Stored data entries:

____

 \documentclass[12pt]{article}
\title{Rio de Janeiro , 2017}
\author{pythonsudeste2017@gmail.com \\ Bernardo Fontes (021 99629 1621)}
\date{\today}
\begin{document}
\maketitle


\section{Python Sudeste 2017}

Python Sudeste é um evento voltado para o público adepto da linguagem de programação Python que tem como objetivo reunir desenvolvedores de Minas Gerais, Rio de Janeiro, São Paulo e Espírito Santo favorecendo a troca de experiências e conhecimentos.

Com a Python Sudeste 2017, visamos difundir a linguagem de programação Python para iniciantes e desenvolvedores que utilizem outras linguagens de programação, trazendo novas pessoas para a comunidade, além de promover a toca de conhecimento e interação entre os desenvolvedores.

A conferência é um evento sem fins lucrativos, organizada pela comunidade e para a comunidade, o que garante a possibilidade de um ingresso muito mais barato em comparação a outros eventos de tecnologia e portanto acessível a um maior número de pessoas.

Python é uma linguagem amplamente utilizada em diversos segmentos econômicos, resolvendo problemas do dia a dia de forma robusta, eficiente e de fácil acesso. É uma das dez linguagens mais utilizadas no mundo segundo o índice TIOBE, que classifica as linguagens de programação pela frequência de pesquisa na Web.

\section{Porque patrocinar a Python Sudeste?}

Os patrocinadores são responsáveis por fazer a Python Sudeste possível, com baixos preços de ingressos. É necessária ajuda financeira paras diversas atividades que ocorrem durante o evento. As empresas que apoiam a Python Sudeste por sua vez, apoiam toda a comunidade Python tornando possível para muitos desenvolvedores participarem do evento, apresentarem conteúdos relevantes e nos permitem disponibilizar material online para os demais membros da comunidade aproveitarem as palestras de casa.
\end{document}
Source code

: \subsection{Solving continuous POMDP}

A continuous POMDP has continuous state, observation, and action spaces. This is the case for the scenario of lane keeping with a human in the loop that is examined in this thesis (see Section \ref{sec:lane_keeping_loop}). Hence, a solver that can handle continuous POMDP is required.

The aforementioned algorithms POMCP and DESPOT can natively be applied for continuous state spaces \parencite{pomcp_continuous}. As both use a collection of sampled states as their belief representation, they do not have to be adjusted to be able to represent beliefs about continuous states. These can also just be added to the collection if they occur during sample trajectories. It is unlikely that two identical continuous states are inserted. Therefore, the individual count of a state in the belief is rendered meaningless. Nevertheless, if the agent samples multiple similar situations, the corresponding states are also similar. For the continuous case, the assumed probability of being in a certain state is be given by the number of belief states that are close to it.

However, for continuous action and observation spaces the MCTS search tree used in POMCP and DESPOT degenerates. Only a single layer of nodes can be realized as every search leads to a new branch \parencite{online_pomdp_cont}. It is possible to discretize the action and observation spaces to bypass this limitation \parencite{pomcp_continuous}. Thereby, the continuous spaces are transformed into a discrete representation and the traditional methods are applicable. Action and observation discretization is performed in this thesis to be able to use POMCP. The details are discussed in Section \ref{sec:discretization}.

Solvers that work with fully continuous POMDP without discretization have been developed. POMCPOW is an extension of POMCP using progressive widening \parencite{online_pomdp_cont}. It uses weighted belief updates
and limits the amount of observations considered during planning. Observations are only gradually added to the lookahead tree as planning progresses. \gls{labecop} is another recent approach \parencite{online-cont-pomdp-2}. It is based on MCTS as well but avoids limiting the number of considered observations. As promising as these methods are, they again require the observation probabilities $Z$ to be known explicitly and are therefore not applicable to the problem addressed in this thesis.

____

■ What the task asks: Could you work out how many lines of the data above contain the word "Janeiro"? Give only the number.

■ Answer to the problem: 2